[Task brief]:
In the entries below, every line with the string "马来西亚电话卡怎么注册" is to be reported.

[The input]:
>>>>

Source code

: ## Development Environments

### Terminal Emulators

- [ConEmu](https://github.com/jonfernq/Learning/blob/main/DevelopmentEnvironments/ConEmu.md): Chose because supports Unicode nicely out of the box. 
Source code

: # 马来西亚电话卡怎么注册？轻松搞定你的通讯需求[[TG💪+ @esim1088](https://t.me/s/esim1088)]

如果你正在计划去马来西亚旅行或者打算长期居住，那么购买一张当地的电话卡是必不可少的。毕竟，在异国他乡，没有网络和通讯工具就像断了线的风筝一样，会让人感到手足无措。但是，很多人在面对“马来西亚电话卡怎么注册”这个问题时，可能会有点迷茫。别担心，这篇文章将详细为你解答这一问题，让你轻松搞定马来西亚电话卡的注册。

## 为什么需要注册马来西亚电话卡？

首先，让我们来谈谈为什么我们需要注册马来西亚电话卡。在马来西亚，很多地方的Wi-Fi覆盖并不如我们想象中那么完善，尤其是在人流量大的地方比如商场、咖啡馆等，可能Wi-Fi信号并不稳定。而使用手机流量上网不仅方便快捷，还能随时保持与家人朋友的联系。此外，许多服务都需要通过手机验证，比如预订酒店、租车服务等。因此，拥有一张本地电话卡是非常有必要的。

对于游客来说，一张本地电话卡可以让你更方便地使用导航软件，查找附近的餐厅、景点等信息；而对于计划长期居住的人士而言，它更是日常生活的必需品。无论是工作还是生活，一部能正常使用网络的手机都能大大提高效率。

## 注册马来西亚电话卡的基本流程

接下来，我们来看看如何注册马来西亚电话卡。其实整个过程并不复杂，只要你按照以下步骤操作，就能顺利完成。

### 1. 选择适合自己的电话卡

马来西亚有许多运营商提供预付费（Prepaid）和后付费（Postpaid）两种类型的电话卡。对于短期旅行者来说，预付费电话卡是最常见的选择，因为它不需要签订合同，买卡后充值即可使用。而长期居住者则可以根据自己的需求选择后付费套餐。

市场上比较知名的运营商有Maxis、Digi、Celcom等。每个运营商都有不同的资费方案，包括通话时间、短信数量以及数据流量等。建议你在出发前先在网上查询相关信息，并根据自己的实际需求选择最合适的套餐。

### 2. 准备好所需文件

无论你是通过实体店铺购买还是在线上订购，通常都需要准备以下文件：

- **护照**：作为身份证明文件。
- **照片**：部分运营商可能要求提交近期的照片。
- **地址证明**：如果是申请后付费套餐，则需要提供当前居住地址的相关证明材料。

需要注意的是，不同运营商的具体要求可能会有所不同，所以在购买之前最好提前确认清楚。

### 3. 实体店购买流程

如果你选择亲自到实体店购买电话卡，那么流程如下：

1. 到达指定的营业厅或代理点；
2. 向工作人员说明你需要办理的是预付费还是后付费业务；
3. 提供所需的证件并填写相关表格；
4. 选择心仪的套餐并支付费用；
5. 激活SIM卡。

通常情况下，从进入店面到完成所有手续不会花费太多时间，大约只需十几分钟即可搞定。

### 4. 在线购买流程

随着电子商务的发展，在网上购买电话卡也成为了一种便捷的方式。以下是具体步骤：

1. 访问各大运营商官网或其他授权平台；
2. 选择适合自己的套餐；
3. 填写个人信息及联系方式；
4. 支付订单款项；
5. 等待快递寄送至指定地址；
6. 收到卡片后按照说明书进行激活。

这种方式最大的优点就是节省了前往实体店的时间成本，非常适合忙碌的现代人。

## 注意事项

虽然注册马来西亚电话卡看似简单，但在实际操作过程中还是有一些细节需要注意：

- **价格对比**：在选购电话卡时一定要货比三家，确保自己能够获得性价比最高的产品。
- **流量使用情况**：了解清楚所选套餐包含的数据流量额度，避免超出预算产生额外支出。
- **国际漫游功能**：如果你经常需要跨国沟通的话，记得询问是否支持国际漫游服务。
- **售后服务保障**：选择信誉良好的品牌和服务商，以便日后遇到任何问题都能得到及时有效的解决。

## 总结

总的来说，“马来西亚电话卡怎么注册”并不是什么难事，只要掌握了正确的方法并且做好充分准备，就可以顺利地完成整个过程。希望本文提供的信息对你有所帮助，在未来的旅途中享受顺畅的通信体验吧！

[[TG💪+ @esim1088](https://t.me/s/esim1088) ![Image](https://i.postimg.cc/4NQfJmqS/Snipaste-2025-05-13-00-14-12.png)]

<<<<

[Answer to this problem]:
: # 马来西亚电话卡怎么注册？轻松搞定你的通讯需求[[TG💪+ @esim1088](https://t.me/s/esim1088)]
如果你正在计划去马来西亚旅行或者打算长期居住，那么购买一张当地的电话卡是必不可少的。毕竟，在异国他乡，没有网络和通讯工具就像断了线的风筝一样，会让人感到手足无措。但是，很多人在面对“马来西亚电话卡怎么注册”这个问题时，可能会有点迷茫。别担心，这篇文章将详细为你解答这一问题，让你轻松搞定马来西亚电话卡的注册。
总的来说，“马来西亚电话卡怎么注册”并不是什么难事，只要掌握了正确的方法并且做好充分准备，就可以顺利地完成整个过程。希望本文提供的信息对你有所帮助，在未来的旅途中享受顺畅的通信体验吧！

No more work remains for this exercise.